21. IC Chip Density Analysis

Integrated circuit (IC) density is one of the most reliable indicators of a circuit board's technical complexity and potential recycling value. Rather than evaluating a board solely by size, the Ohata Board Scrap Classification System examines the number, size, distribution, and type of semiconductor packages installed on the PCB.

Boards containing numerous large BGA processors, memory devices, communication controllers, programmable logic devices, and specialized integrated circuits generally qualify for higher classifications because they represent more sophisticated electronic designs. Dense component layouts often correspond to higher-value applications such as telecommunications equipment, industrial automation systems, enterprise servers, medical electronics, and military hardware.
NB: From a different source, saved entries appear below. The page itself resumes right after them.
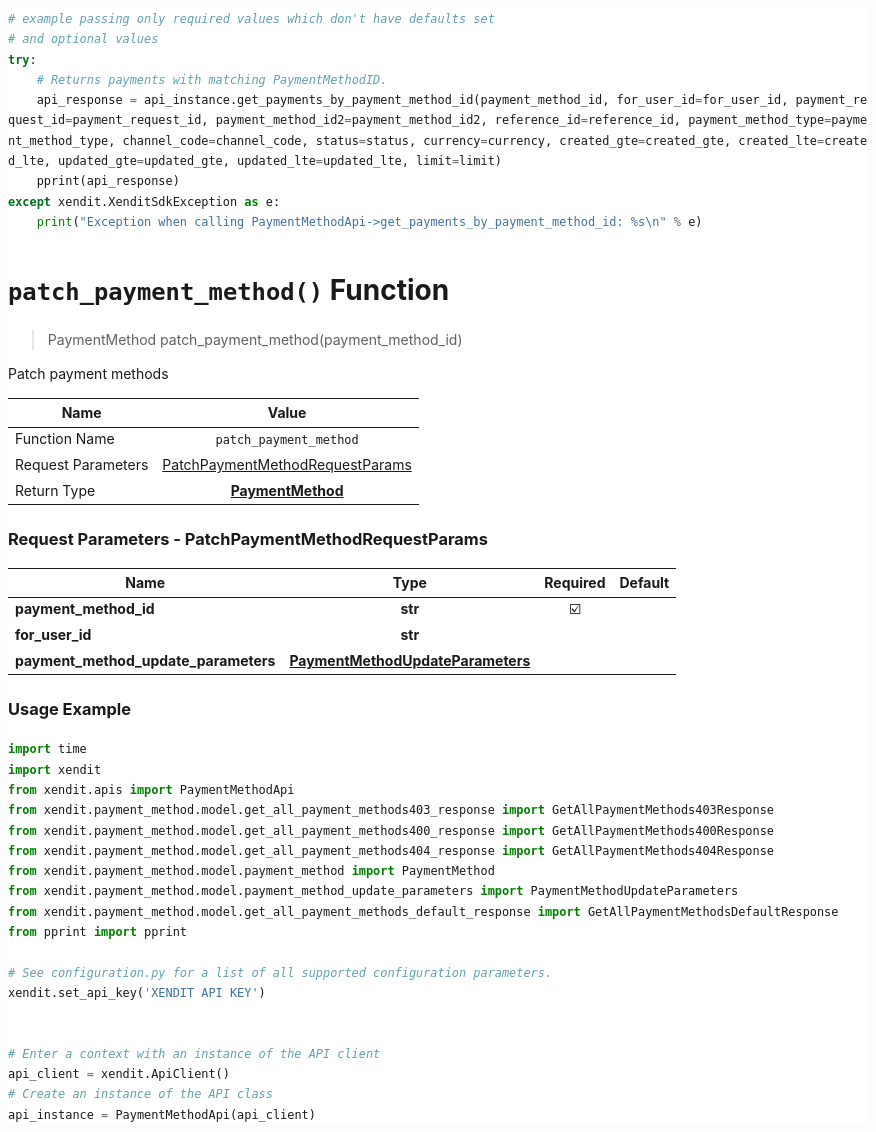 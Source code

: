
 ```python
# example passing only required values which don't have defaults set
# and optional values
try:
    # Returns payments with matching PaymentMethodID.
    api_response = api_instance.get_payments_by_payment_method_id(payment_method_id, for_user_id=for_user_id, payment_request_id=payment_request_id, payment_method_id2=payment_method_id2, reference_id=reference_id, payment_method_type=payment_method_type, channel_code=channel_code, status=status, currency=currency, created_gte=created_gte, created_lte=created_lte, updated_gte=updated_gte, updated_lte=updated_lte, limit=limit)
    pprint(api_response)
except xendit.XenditSdkException as e:
    print("Exception when calling PaymentMethodApi->get_payments_by_payment_method_id: %s\n" % e)
```

# `patch_payment_method()` Function
> PaymentMethod patch_payment_method(payment_method_id)

Patch payment methods

| Name          |    Value 	     |
|--------------------|:-------------:|
| Function Name | `patch_payment_method` |
| Request Parameters  |  [PatchPaymentMethodRequestParams](#request-parameters--PatchPaymentMethodRequestParams)	 |
| Return Type  | [**PaymentMethod**](payment_method/PaymentMethod.md) |

### Request Parameters - PatchPaymentMethodRequestParams

| Name | Type | Required | Default |
|-------------|:-------------:|:-------------:|-------------|
| **payment_method_id** | **str** | ☑️ | |
| **for_user_id** | **str**| |  |
| **payment_method_update_parameters** | [**PaymentMethodUpdateParameters**](payment_method/PaymentMethodUpdateParameters.md)| |  |

### Usage Example
```python
import time
import xendit
from xendit.apis import PaymentMethodApi
from xendit.payment_method.model.get_all_payment_methods403_response import GetAllPaymentMethods403Response
from xendit.payment_method.model.get_all_payment_methods400_response import GetAllPaymentMethods400Response
from xendit.payment_method.model.get_all_payment_methods404_response import GetAllPaymentMethods404Response
from xendit.payment_method.model.payment_method import PaymentMethod
from xendit.payment_method.model.payment_method_update_parameters import PaymentMethodUpdateParameters
from xendit.payment_method.model.get_all_payment_methods_default_response import GetAllPaymentMethodsDefaultResponse
from pprint import pprint

# See configuration.py for a list of all supported configuration parameters.
xendit.set_api_key('XENDIT API KEY')


# Enter a context with an instance of the API client
api_client = xendit.ApiClient()
# Create an instance of the API class
api_instance = PaymentMethodApi(api_client)
```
Chip quality is equally important. Large processors, FPGA devices, ASICs, DSPs, and premium controller ICs contribute more to board value than small support components. The distribution of chips across both sides of the PCB, together with premium connectors and multilayer construction, provides additional evidence of board quality. By combining IC count, package size, and overall board architecture, the Ohata system produces a consistent and objective assessment of recycling potential.
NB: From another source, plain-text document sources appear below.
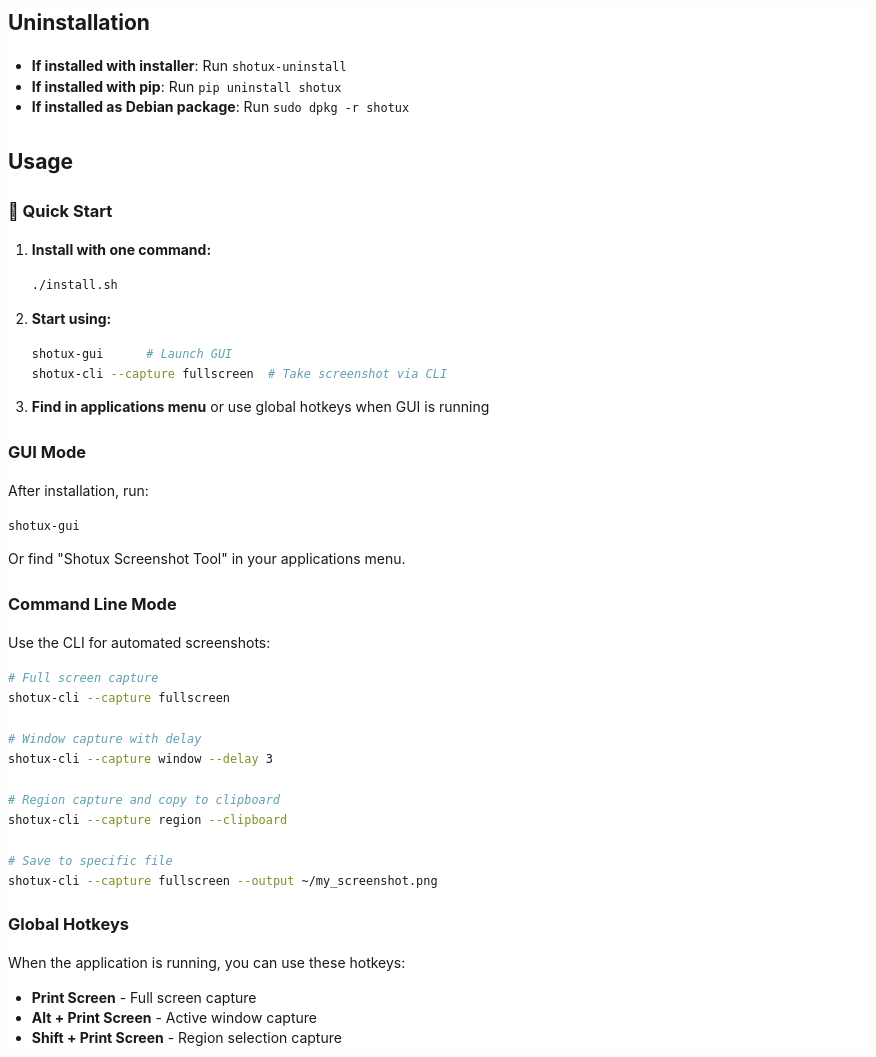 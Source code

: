 ## Uninstallation

- **If installed with installer**: Run `shotux-uninstall`
- **If installed with pip**: Run `pip uninstall shotux`
- **If installed as Debian package**: Run `sudo dpkg -r shotux`

## Usage

### 🎯 Quick Start

1. **Install with one command:**
   ```bash
   ./install.sh
   ```

2. **Start using:**
   ```bash
   shotux-gui      # Launch GUI
   shotux-cli --capture fullscreen  # Take screenshot via CLI
   ```

3. **Find in applications menu** or use global hotkeys when GUI is running

### GUI Mode
After installation, run:
```bash
shotux-gui
```
Or find "Shotux Screenshot Tool" in your applications menu.

### Command Line Mode
Use the CLI for automated screenshots:

```bash
# Full screen capture
shotux-cli --capture fullscreen

# Window capture with delay
shotux-cli --capture window --delay 3

# Region capture and copy to clipboard
shotux-cli --capture region --clipboard

# Save to specific file
shotux-cli --capture fullscreen --output ~/my_screenshot.png
```

### Global Hotkeys
When the application is running, you can use these hotkeys:

- **Print Screen** - Full screen capture
- **Alt + Print Screen** - Active window capture
- **Shift + Print Screen** - Region selection capture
22. Circuit Board Scrap Condition Standards

Physical condition plays an important role in board classification because severe damage can reduce both recycling efficiency and recoverable material value. Under the Ohata Board Scrap Classification System, boards should ideally remain complete and structurally intact, even if they are no longer functional.

Acceptable conditions generally include normal wear, light dust, cosmetic scratches, missing CPUs, removed memory modules, or minor surface discoloration. These conditions typically have limited impact on classification because the primary value remains within the PCB and integrated circuits.
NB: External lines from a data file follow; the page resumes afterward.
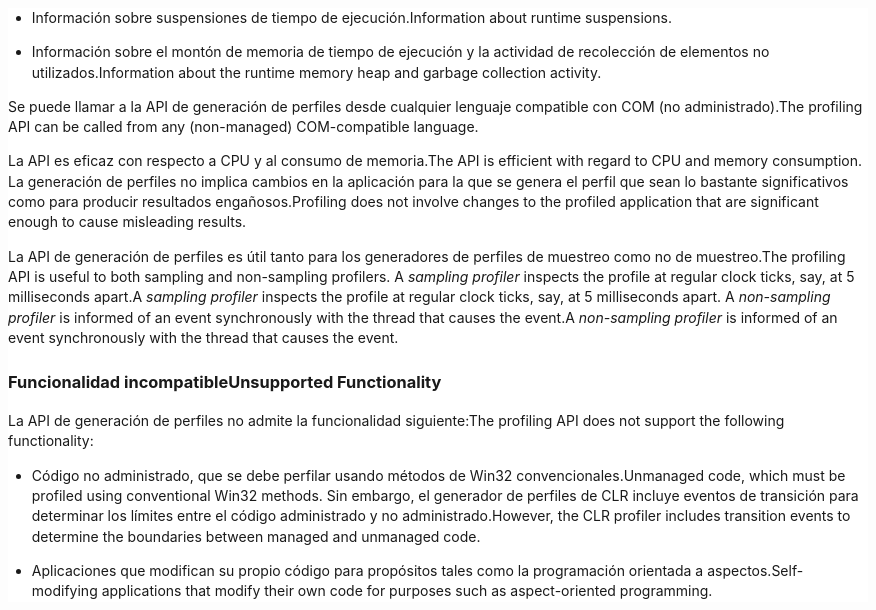 - <span data-ttu-id="90e47-157">Información sobre suspensiones de tiempo de ejecución.</span><span class="sxs-lookup"><span data-stu-id="90e47-157">Information about runtime suspensions.</span></span>

- <span data-ttu-id="90e47-158">Información sobre el montón de memoria de tiempo de ejecución y la actividad de recolección de elementos no utilizados.</span><span class="sxs-lookup"><span data-stu-id="90e47-158">Information about the runtime memory heap and garbage collection activity.</span></span>

<span data-ttu-id="90e47-159">Se puede llamar a la API de generación de perfiles desde cualquier lenguaje compatible con COM (no administrado).</span><span class="sxs-lookup"><span data-stu-id="90e47-159">The profiling API can be called from any (non-managed) COM-compatible language.</span></span>

<span data-ttu-id="90e47-160">La API es eficaz con respecto a CPU y al consumo de memoria.</span><span class="sxs-lookup"><span data-stu-id="90e47-160">The API is efficient with regard to CPU and memory consumption.</span></span> <span data-ttu-id="90e47-161">La generación de perfiles no implica cambios en la aplicación para la que se genera el perfil que sean lo bastante significativos como para producir resultados engañosos.</span><span class="sxs-lookup"><span data-stu-id="90e47-161">Profiling does not involve changes to the profiled application that are significant enough to cause misleading results.</span></span>

<span data-ttu-id="90e47-162">La API de generación de perfiles es útil tanto para los generadores de perfiles de muestreo como no de muestreo.</span><span class="sxs-lookup"><span data-stu-id="90e47-162">The profiling API is useful to both sampling and non-sampling profilers.</span></span> <span data-ttu-id="90e47-163">A *sampling profiler* inspects the profile at regular clock ticks, say, at 5 milliseconds apart.</span><span class="sxs-lookup"><span data-stu-id="90e47-163">A *sampling profiler* inspects the profile at regular clock ticks, say, at 5 milliseconds apart.</span></span> <span data-ttu-id="90e47-164">A *non-sampling profiler* is informed of an event synchronously with the thread that causes the event.</span><span class="sxs-lookup"><span data-stu-id="90e47-164">A *non-sampling profiler* is informed of an event synchronously with the thread that causes the event.</span></span>

### <a name="unsupported-functionality"></a><span data-ttu-id="90e47-165">Funcionalidad incompatible</span><span class="sxs-lookup"><span data-stu-id="90e47-165">Unsupported Functionality</span></span>

<span data-ttu-id="90e47-166">La API de generación de perfiles no admite la funcionalidad siguiente:</span><span class="sxs-lookup"><span data-stu-id="90e47-166">The profiling API does not support the following functionality:</span></span>

- <span data-ttu-id="90e47-167">Código no administrado, que se debe perfilar usando métodos de Win32 convencionales.</span><span class="sxs-lookup"><span data-stu-id="90e47-167">Unmanaged code, which must be profiled using conventional Win32 methods.</span></span> <span data-ttu-id="90e47-168">Sin embargo, el generador de perfiles de CLR incluye eventos de transición para determinar los límites entre el código administrado y no administrado.</span><span class="sxs-lookup"><span data-stu-id="90e47-168">However, the CLR profiler includes transition events to determine the boundaries between managed and unmanaged code.</span></span>

- <span data-ttu-id="90e47-169">Aplicaciones que modifican su propio código para propósitos tales como la programación orientada a aspectos.</span><span class="sxs-lookup"><span data-stu-id="90e47-169">Self-modifying applications that modify their own code for purposes such as aspect-oriented programming.</span></span>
Unacceptable conditions include severe corrosion, water damage, battery leakage, heavy rust, burned components, cracked or broken PCBs, extensive contamination, missing major integrated circuits, cut boards, and excessive physical damage. Large heatsinks, cooling fans, batteries, metal brackets, or unrelated attachments should be removed whenever practical before shipment to improve inspection, sorting, and downstream processing efficiency. Consistent condition standards help buyers apply fair grading while improving material recovery and reducing unnecessary processing costs.

23. Common Misclassification Mistakes

One of the most common classification errors is judging a board by its physical size rather than its electronic complexity. Larger boards are not always more valuable than smaller, densely populated boards. Other frequent mistakes include confusing server motherboards with desktop motherboards, industrial control boards with appliance controllers, or telecommunications hardware with ordinary networking equipment. Boards should never be graded solely by manufacturer or product age. Instead, evaluators should examine CPU socket design, integrated circuit density, gold finger quality, connector type, PCB construction, and intended industrial application. Following standardized Ohata grading criteria helps minimize subjectivity and improves classification consistency.


24.About The Ohata Circuit Board Classification Disclaimer

The classifications published by Ohata Shoji Inc. are developed based on our own recycling experience, purchasing practices, technical knowledge, and internal evaluation standards. They are intended as practical guidance for identifying and categorizing electronic scrap and recyclable materials.

These classifications do not represent official industry standards, government regulations, or universally accepted grading systems. Material classifications, names, and values may vary between recyclers, regions, and organizations.

Ohata reserves the right to revise, update, or modify its classifications as market conditions, recycling technologies, and operational experience evolve. Users should treat this information as reference material only and not as a substitute for independent evaluation or professional advice.